What do you have with certain kinds of people that it's "always" better "not to say anything?"
You see, I notice that people are all being mean to me. You act like I deserve it as a punishment. Wasn't that 1 of the worst things you could do to someone, give them a silent even "type" of treatment??
I am much nicer than most people, or if someone were .. but you are so so mean to me and no one else gets treated like this and you think their being bad is the punishment in and of itself! Well, being out of shape or ugly might be 1 thing.
Can I just give my opinion and testament of this experience? Something to talk @? I have other things to talk @. I just had it as an afterthought as I was going to post this. I also almost mentioned someone. Why does that annoy you? I know you don't think of all this weird "crap.."
Also, this is my favorite holiday, so if you think of me you'll remember it's my favorite possibly..
What do you think @ how specific this stuff is and how other people think it's wrong?

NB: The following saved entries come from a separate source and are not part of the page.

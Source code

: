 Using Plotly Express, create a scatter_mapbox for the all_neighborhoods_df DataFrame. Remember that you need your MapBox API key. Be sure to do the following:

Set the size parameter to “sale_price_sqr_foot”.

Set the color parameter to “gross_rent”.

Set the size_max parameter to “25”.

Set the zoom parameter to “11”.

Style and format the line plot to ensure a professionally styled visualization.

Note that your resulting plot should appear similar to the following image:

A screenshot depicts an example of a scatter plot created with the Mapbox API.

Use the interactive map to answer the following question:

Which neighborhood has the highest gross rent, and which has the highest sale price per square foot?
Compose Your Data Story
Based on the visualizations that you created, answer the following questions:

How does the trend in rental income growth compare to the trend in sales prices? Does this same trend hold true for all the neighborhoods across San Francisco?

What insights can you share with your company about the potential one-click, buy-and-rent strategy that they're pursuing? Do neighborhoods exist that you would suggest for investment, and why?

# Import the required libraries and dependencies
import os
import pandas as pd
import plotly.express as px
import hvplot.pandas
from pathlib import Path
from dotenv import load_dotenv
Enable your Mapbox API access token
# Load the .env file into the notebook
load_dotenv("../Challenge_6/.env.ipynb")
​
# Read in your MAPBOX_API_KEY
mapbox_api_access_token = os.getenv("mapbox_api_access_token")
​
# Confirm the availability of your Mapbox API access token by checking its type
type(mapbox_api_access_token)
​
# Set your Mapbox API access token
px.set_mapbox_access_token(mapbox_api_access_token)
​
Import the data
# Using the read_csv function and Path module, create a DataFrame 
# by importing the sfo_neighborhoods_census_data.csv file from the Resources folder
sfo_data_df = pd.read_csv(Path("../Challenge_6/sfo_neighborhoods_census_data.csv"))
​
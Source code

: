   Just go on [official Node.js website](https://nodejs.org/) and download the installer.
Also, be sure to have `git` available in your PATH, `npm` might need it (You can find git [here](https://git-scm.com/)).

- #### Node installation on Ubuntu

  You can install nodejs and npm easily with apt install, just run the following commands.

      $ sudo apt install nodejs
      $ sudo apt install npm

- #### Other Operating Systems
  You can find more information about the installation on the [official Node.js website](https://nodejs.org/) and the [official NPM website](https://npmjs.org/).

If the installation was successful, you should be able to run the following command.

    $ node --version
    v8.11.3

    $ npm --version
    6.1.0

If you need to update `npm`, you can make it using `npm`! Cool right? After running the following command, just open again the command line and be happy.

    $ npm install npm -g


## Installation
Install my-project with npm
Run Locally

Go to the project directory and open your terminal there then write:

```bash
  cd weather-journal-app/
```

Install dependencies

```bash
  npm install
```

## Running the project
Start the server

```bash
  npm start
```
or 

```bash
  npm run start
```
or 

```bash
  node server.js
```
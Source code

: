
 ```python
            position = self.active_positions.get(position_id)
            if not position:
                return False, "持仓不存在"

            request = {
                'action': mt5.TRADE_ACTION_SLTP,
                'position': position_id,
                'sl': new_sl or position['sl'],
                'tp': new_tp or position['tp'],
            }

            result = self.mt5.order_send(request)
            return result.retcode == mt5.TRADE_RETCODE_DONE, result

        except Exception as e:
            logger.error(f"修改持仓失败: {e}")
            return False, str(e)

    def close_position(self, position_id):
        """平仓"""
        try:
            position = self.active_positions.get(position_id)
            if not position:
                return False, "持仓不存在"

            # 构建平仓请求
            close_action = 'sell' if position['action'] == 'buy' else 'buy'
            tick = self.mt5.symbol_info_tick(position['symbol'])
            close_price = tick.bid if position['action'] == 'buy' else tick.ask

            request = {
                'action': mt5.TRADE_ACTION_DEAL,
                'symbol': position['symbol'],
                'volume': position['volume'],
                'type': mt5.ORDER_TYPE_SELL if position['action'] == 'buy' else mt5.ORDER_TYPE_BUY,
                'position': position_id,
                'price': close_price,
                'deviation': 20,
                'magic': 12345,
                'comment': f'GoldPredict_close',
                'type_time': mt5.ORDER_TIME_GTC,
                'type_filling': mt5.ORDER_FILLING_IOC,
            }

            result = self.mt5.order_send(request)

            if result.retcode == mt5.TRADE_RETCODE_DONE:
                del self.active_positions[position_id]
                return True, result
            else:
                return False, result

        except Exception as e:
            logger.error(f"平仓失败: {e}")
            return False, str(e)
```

I do have something to contribute @ Ellen DeGeneres. She is acting like she is younger than me, like Karen Carpenter who is passed away. Like, it bites that I can't think of her as a parental aged figure at all times. I almost can sense her sneer. I shouldn't be thinking @ this. I should have my own Ellen DeGeneres to talk to or whoever. I didn't just go eat with my mom and brother because I really felt they were in a fighting mood holding a grudge against me. I came back and had to think of people I care being hurt. I saw a cute guy today, and he didn't wanna touch me. What makes him so special? He was that specific stereotype with light brown hair in a bowl cut swept away|back.. Kinda more reddish|rich-colored hair. I have same interests as him. What do you have to say @ that? What do you think @ sneers? Is that tabboo to you just @ Ellen? If so, she probably uses it to play with your mind. I just constantly feel an undertone of how Ellen is seen. What perplexes me is the fact that she would think I am in trouble so that she flips me off when I'm trying to live my life! Like, I mean my daily life. That level of comfort. It's hard to explain. She seems so deathly and ultimately hungry for power, like Maleficent or something. I know no one agrees with her but that her studio audience knows she caters to a certain kind of issue. What really made me mad was her acting like I can't think her age is a mom to me! She's not the baby when the 2 of us are in the sentence. It's not, I'm the mature baby and she's the kiddy teenager. She must be a mother figure. I mean, someone born in 1970 or something I'd marry. I don't force her to like be that way in my mind. I just mean she can't always be sneering at me like that, I mean I like it, too, but I'm saying what it's like. It's not so much that she's getting by as I think the audience finds this funny.